Willie Jackson radio complaint dismissed

19:07, Nov 20 2012
Willie Jackson
BROADCASTER: Willie Jackson.

A complaint about radio host Willie Jackson inciting violence with on-air comments about the Ports of Auckland dispute has been dismissed.

Jackson made comments in support of striking workers on RadioLive which prompted a complaint to the Broadcasting Standards Authority that he incited physical violence and the destruction of personal property.

In March Jackson said striking workers should engage in "militant action" to get what they wanted and labelled port bosses "greedy, filthy, right wing fundamentalists".

He told listeners if you really wanted something you had to act.
"You don't go stop and then the scabs come in and they take your jobs. Go and bust your picket or your placard on theirs cars. I support that action."

In a recently released decision the authority said the comments were made during a "robust discussion" with co-host John Tamihere and were followed shortly afterwards with a statement saying the words should not be taken as a call for violent action.

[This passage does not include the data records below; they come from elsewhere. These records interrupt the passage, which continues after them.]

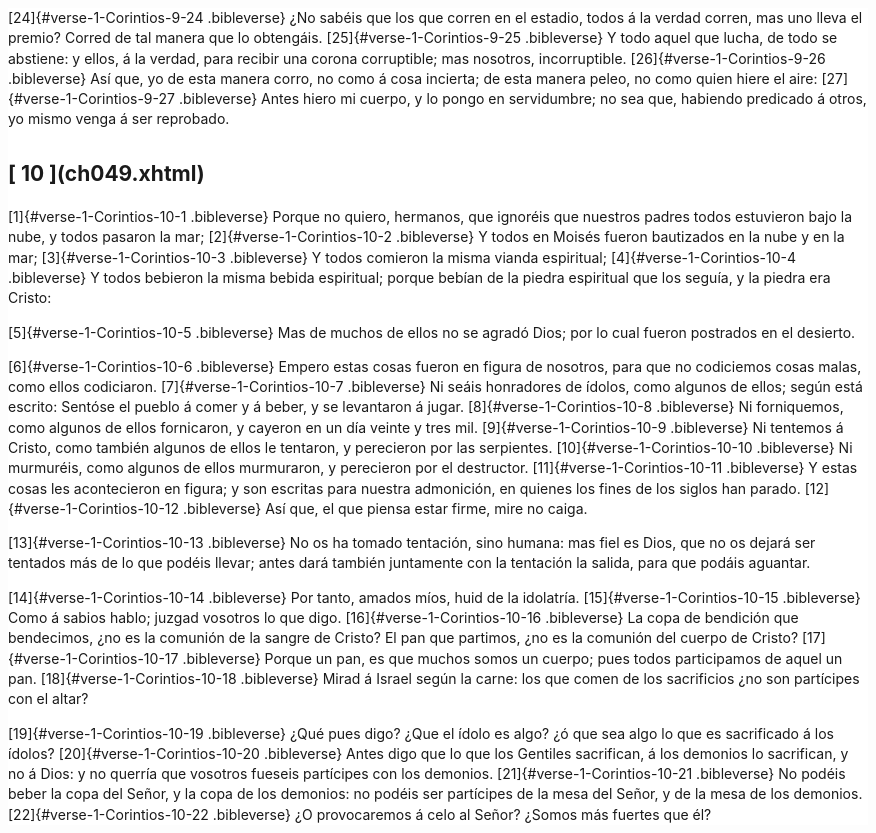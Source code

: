  
[24]{#verse-1-Corintios-9-24 .bibleverse} ¿No sabéis que los que corren en el estadio, todos á la verdad corren, mas uno lleva el premio? Corred de tal manera que lo obtengáis. 
[25]{#verse-1-Corintios-9-25 .bibleverse} Y todo aquel que lucha, de todo se abstiene: y ellos, á la verdad, para recibir una corona corruptible; mas nosotros, incorruptible. 
[26]{#verse-1-Corintios-9-26 .bibleverse} Así que, yo de esta manera corro, no como á cosa incierta; de esta manera peleo, no como quien hiere el aire: 
[27]{#verse-1-Corintios-9-27 .bibleverse} Antes hiero mi cuerpo, y lo pongo en servidumbre; no sea que, habiendo predicado á otros, yo mismo venga á ser reprobado. 

<h2 class="chaptertitle">[&nbsp;10&nbsp;](ch049.xhtml)<span><span id="chapter-1-Corintios-10"></span></span></h2>
 
[1]{#verse-1-Corintios-10-1 .bibleverse} Porque no quiero, hermanos, que ignoréis que nuestros padres todos estuvieron bajo la nube, y todos pasaron la mar; 
[2]{#verse-1-Corintios-10-2 .bibleverse} Y todos en Moisés fueron bautizados en la nube y en la mar; 
[3]{#verse-1-Corintios-10-3 .bibleverse} Y todos comieron la misma vianda espiritual; 
[4]{#verse-1-Corintios-10-4 .bibleverse} Y todos bebieron la misma bebida espiritual; porque bebían de la piedra espiritual que los seguía, y la piedra era Cristo:

 
[5]{#verse-1-Corintios-10-5 .bibleverse} Mas de muchos de ellos no se agradó Dios; por lo cual fueron postrados en el desierto.

 
[6]{#verse-1-Corintios-10-6 .bibleverse} Empero estas cosas fueron en figura de nosotros, para que no codiciemos cosas malas, como ellos codiciaron. 
[7]{#verse-1-Corintios-10-7 .bibleverse} Ni seáis honradores de ídolos, como algunos de ellos; según está escrito: Sentóse el pueblo á comer y á beber, y se levantaron á jugar. 
[8]{#verse-1-Corintios-10-8 .bibleverse} Ni forniquemos, como algunos de ellos fornicaron, y cayeron en un día veinte y tres mil. 
[9]{#verse-1-Corintios-10-9 .bibleverse} Ni tentemos á Cristo, como también algunos de ellos le tentaron, y perecieron por las serpientes. 
[10]{#verse-1-Corintios-10-10 .bibleverse} Ni murmuréis, como algunos de ellos murmuraron, y perecieron por el destructor. 
[11]{#verse-1-Corintios-10-11 .bibleverse} Y estas cosas les acontecieron en figura; y son escritas para nuestra admonición, en quienes los fines de los siglos han parado. 
[12]{#verse-1-Corintios-10-12 .bibleverse} Así que, el que piensa estar firme, mire no caiga.

 
[13]{#verse-1-Corintios-10-13 .bibleverse} No os ha tomado tentación, sino humana: mas fiel es Dios, que no os dejará ser tentados más de lo que podéis llevar; antes dará también juntamente con la tentación la salida, para que podáis aguantar.

 
[14]{#verse-1-Corintios-10-14 .bibleverse} Por tanto, amados míos, huid de la idolatría. 
[15]{#verse-1-Corintios-10-15 .bibleverse} Como á sabios hablo; juzgad vosotros lo que digo. 
[16]{#verse-1-Corintios-10-16 .bibleverse} La copa de bendición que bendecimos, ¿no es la comunión de la sangre de Cristo? El pan que partimos, ¿no es la comunión del cuerpo de Cristo? 
[17]{#verse-1-Corintios-10-17 .bibleverse} Porque un pan, es que muchos somos un cuerpo; pues todos participamos de aquel un pan. 
[18]{#verse-1-Corintios-10-18 .bibleverse} Mirad á Israel según la carne: los que comen de los sacrificios ¿no son partícipes con el altar?

 
[19]{#verse-1-Corintios-10-19 .bibleverse} ¿Qué pues digo? ¿Que el ídolo es algo? ¿ó que sea algo lo que es sacrificado á los ídolos? 
[20]{#verse-1-Corintios-10-20 .bibleverse} Antes digo que lo que los Gentiles sacrifican, á los demonios lo sacrifican, y no á Dios: y no querría que vosotros fueseis partícipes con los demonios. 
[21]{#verse-1-Corintios-10-21 .bibleverse} No podéis beber la copa del Señor, y la copa de los demonios: no podéis ser partícipes de la mesa del Señor, y de la mesa de los demonios. 
[22]{#verse-1-Corintios-10-22 .bibleverse} ¿O provocaremos á celo al Señor? ¿Somos más fuertes que él?
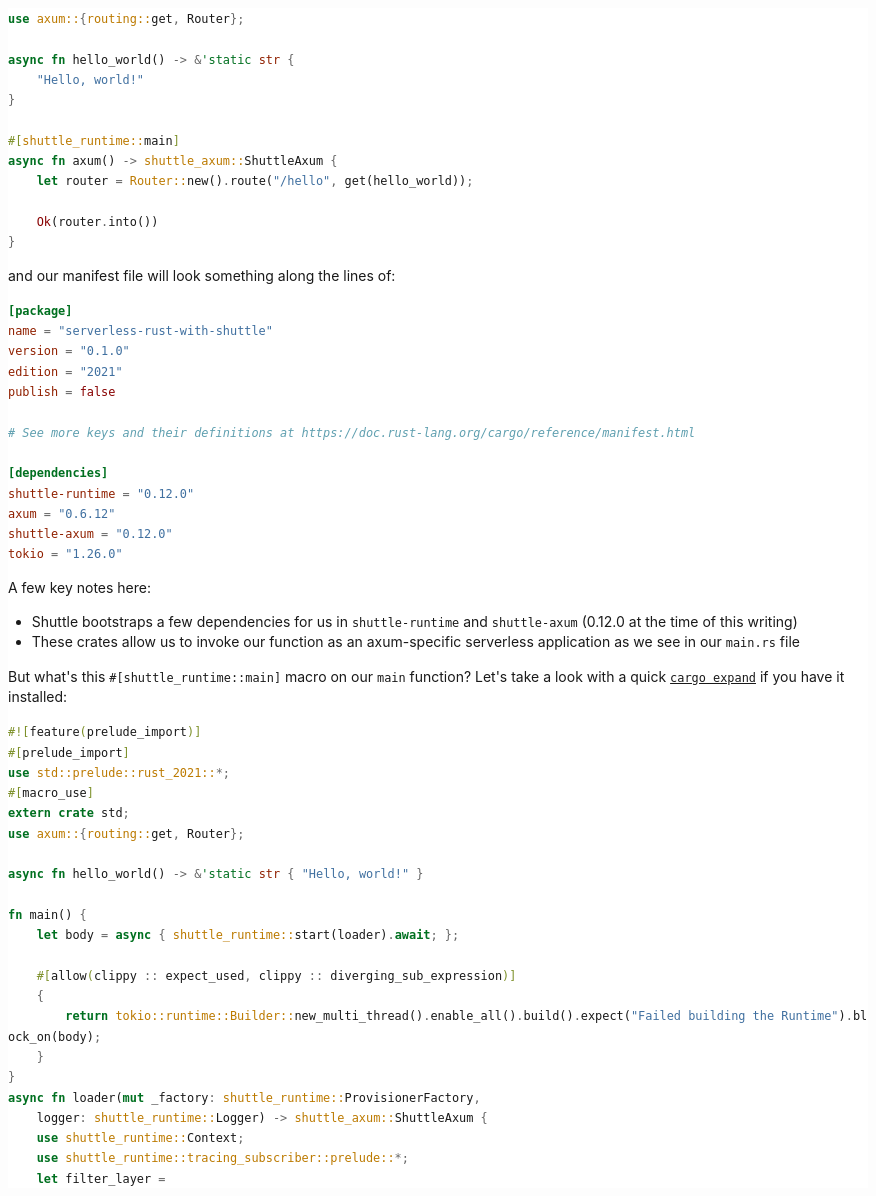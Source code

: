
 ```rust
use axum::{routing::get, Router};

async fn hello_world() -> &'static str {
    "Hello, world!"
}

#[shuttle_runtime::main]
async fn axum() -> shuttle_axum::ShuttleAxum {
    let router = Router::new().route("/hello", get(hello_world));

    Ok(router.into())
}
```

and our manifest file will look something along the lines of:

```toml
[package]
name = "serverless-rust-with-shuttle"
version = "0.1.0"
edition = "2021"
publish = false

# See more keys and their definitions at https://doc.rust-lang.org/cargo/reference/manifest.html

[dependencies]
shuttle-runtime = "0.12.0"
axum = "0.6.12"
shuttle-axum = "0.12.0"
tokio = "1.26.0"
```

A few key notes here:

- Shuttle bootstraps a few dependencies for us in `shuttle-runtime` and `shuttle-axum` (0.12.0 at the time of this writing)
- These crates allow us to invoke our function as an axum-specific serverless application as we see in our `main.rs` file

But what's this `#[shuttle_runtime::main]` macro on our `main` function? Let's take a look with a quick [`cargo expand`](https://crates.io/crates/cargo-expand/) if you have it installed:

```rust
#![feature(prelude_import)]
#[prelude_import]
use std::prelude::rust_2021::*;
#[macro_use]
extern crate std;
use axum::{routing::get, Router};

async fn hello_world() -> &'static str { "Hello, world!" }

fn main() {
    let body = async { shuttle_runtime::start(loader).await; };

    #[allow(clippy :: expect_used, clippy :: diverging_sub_expression)]
    {
        return tokio::runtime::Builder::new_multi_thread().enable_all().build().expect("Failed building the Runtime").block_on(body);
    }
}
async fn loader(mut _factory: shuttle_runtime::ProvisionerFactory,
    logger: shuttle_runtime::Logger) -> shuttle_axum::ShuttleAxum {
    use shuttle_runtime::Context;
    use shuttle_runtime::tracing_subscriber::prelude::*;
    let filter_layer =
```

"We think most listeners would have judged this broadcast to be good humoured, provocative verbal sparring. It was a kind of letting off of steam," the decision reads.

"It was not serious advocacy of violence. It was the sort of ranting that our society is willing to allow and not take seriously, particularly on talkback radio."

The BSA has seen a drop in complaints in the last year, something it's putting down to better behaved broadcasters.

The authority, which ensures television and radio do not breach standards, received 195 complaints and issued 162 decisions in the last year, compared to a record high 236 decisions the year before.

Chief Executive Susan Freeman-Greene said while it was pleasing that complaints had reduced, it was too early to say if it was a trend. 

"We believe that if the system is working well, complaints will drop over time. The implication of this is that broadcasters breach codes less often, the public are better able to identify breaches and the broadcasters' own complaints processes are more effective, prompting fewer referrals to us," she said.